然后从 select_files 调用它(注意 filedialog.askopenfilename returns 单个文件名,而不是列表):
def select_files(b):
root = Tk()
root.withdraw() # Hide the main window.
root.call('wm', 'attributes', '.', '-topmost', True) # Raise the root to the top of all windows.
file = filedialog.askopenfilename(multiple=False) # Ask the user to select a file.
print(file) # Print the file selected.
write_spreadsheet(file) # Process the file.
我了解了如何创建 select 文件按钮,但我不知道如何将其应用到代码中,如下所示。
from openpyxl import Workbook
# import copy
wb = Workbook()
with open('chat_20220222152420.txt', encoding='utf-8') as sherr:
row = 1
column = 1
ws = wb.active
for line in sherr:
if column == 1:
## split the line and rejoin
value = " ".join(line.strip().split(' ')[2:])
else:
value = line.strip()
ws.cell(row=row, column=column, value=value)
if (column := column + 1) > 3:
row += 1
column = 1
wb.save('Chatchatchat.xlsx')
我不想使用 with open(),而是想用一个按钮来选择我想打开的文件。下面是我尝试 selecting 文件的代码。
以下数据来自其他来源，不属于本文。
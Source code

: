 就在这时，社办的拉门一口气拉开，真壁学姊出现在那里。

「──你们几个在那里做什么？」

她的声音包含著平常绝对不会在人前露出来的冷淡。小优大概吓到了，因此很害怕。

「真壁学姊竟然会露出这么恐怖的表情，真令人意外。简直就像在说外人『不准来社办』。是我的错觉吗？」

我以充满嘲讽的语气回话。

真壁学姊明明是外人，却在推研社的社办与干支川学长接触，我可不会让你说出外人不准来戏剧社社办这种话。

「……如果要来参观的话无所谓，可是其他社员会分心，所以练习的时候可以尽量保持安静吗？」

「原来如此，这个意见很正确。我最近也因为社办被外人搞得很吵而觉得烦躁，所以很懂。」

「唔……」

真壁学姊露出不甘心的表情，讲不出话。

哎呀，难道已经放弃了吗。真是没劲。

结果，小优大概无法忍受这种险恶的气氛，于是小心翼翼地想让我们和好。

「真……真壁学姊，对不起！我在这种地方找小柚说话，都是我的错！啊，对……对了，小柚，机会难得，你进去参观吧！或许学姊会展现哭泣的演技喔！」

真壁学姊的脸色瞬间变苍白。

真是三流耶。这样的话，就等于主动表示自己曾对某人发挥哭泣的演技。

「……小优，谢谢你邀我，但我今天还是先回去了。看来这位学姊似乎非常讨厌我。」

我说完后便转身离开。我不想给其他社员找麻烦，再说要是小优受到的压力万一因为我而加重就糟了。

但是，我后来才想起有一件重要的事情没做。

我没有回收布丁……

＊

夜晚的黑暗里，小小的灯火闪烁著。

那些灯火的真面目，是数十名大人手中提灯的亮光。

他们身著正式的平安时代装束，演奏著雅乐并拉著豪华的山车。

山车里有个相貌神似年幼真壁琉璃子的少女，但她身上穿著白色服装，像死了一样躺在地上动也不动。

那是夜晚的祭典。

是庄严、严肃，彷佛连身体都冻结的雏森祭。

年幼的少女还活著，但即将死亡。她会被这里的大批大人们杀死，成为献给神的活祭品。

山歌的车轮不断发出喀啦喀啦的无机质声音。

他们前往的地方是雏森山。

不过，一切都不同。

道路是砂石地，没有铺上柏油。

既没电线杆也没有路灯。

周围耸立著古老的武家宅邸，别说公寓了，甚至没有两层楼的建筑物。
我只是不知道如何在上面的代码中应用它:'(
from ipywidgets import Button
from tkinter import Tk, filedialog
from IPython.display import clear_output, display
def select_files(b):
root = Tk()
root.withdraw() # Hide the main window.
root.call('wm', 'attributes', '.', '-topmost', True) # Raise the root to the top of all windows.
b.files = filedialog.askopenfilename(multiple=False) # List of selected files will be set button's file attribute.
print(b.files) # Print the list of files selected.
fileselect = Button(description="File select")
fileselect.on_click(select_files)
display(fileselect)
一种方法是将第一个代码块移动到一个函数中,该函数需要一个文件名来读取:
from openpyxl import Workbook
def write_spreadsheet(filename):
wb = Workbook()
with open(filename, encoding='utf-8') as sherr:
row = 1
# ...
然后从 select_files 调用它(注意 filedialog.askopenfilename returns 单个文件名,而不是列表):
def select_files(b):
root = Tk()
root.withdraw() # Hide the main window.
root.call('wm', 'attributes', '.', '-topmost', True) # Raise the root to the top of all windows.
file = filedialog.askopenfilename(multiple=False) # Ask the user to select a file.
print(file) # Print the file selected.
write_spreadsheet(file) # Process the file.